No matter how many times I see this, it always feels ironic.

I call Kratos badass because he killed Zeus, Hades, and Poseidon, even though they were initially far beyond him and were the rulers of the universe with a plethora of minions on their side. However, Zeus, Hades, and Poseidon are Kratos's relatives. He then gives the Sasuke killing  Itachi (his relative who killed his family - but Sasuke actually loves him so it is competely flawed ) analogy, which has nothing to do with what I was saying. 

It appears the both of you don't get it. If you see some hidden wisdom beneath his post  feel free to illuminate.



> Facepalms, Facepalms, Get your Facepalms here!
> 
> Because this really deserves one.



Yes you hate Kratos, I know. Everyone seems to. You still can't deny he has guts though no matter how many times you cry about what an asshole he is.
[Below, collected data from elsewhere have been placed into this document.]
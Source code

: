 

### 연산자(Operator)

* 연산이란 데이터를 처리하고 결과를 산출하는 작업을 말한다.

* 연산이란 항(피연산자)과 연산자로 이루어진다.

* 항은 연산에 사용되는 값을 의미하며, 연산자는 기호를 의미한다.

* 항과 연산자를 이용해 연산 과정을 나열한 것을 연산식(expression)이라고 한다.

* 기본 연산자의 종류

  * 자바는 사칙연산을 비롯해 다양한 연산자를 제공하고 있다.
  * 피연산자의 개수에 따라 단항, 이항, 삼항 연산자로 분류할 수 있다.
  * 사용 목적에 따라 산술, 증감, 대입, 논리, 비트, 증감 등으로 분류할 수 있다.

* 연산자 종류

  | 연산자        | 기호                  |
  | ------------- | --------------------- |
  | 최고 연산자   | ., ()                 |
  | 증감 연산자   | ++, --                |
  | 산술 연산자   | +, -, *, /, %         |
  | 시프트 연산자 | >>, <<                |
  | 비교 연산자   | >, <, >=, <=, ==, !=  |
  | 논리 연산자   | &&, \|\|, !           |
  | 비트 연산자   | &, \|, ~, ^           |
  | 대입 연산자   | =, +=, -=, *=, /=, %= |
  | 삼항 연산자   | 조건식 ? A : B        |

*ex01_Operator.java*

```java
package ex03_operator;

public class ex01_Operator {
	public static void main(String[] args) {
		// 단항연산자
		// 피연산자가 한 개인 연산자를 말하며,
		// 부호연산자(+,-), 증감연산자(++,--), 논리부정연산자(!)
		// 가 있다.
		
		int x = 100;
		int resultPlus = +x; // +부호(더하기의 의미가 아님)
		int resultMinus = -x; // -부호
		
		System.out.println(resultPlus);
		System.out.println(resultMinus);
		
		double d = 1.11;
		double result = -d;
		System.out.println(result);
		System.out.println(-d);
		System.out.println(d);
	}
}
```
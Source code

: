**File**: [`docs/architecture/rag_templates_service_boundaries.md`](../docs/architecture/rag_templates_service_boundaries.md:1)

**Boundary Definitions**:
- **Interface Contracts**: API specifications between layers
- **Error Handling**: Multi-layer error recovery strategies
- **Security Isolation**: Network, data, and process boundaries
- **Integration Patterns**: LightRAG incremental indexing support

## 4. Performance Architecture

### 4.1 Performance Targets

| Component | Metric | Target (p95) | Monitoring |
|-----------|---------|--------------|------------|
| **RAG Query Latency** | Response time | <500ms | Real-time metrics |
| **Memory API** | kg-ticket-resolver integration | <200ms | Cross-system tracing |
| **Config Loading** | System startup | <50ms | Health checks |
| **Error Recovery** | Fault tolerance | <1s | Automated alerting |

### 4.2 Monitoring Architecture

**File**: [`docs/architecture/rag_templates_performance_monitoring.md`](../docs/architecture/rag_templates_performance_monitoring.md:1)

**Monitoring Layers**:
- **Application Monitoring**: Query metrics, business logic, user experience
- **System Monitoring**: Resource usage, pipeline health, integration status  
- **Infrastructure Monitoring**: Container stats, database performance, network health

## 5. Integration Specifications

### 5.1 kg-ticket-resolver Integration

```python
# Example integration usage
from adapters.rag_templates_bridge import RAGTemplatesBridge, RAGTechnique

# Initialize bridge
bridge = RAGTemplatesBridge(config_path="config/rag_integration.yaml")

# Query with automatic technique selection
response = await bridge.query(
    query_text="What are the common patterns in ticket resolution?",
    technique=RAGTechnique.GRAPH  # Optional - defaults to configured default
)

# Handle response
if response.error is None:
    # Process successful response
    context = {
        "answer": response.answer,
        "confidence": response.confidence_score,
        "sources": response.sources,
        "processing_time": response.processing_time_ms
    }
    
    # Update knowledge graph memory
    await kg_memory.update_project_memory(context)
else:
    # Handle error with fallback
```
> Kratos was a demigod. He is more than a mere human


Yes that is actually true. However, he was stripped of all his unearthly powers on multiple occasions and had his power reduced to that of a mortal.



> And Asura died TWICE. And came back alive not only due to the Golden Spider but because his rage was that powerful. He went up against the most powerful individuals in his world and won, through sheer anger and determination. By himself no less, not including his daughter who only powered him up in the first and last story chapters.



Obviously Asura would beat Kratos in a fight. Did you miss the part when I mentioned as such?

It appears this whole mob of anti Kratos in this thread cannot comprehend beyond their preconceived notions of how someone who supports Kratos would respond.


----------



## Permabanned (Mar 3, 2012)

I wonder why Kratos has so many haters on the internet. Because he kills innocent virtual people? Lol who gives a crap. Hes still way more badass than most characters.


----------



## DarkSlayerZero (Mar 3, 2012)

convict said:


> I call Kratos badass because he killed Zeus, Hades, and Poseidon, even though they were initially far beyond him and were the rulers of the universe with a plethora of minions on their side. However, Zeus, Hades, and Poseidon are Kratos's relatives. He then gives the Sasuke killing  Itachi (his relative who killed his family - but Sasuke actually loves him so it is competely flawed ) analogy, which has nothing to do with what I was saying.



He needed help to kill them, you forgot that part.


----------



## Navy Scribe (Mar 3, 2012)

This seems so familiar


----------



## convict (Mar 4, 2012)

DarkSlayerZero said:


> He needed help to kill them, you forgot that part.



 All those Titans who were climbing the mountain with him were getting fodderized by Poseidon alone when Kratos stepped in and tore Poseidon apart. And against Hades? It was a complete solo effort. Kratos was stripped of all his powers at the time, and the only thing he had going for him was Athena giving him those blades. Same with Cronos and Hercules. Against Zeus he fought alone as well, and only needed an emotional boon to finish the job. There is a reason why back in time during the original war, the titans fell and Olympus rose. But Kratos alone changed the balance in the future. 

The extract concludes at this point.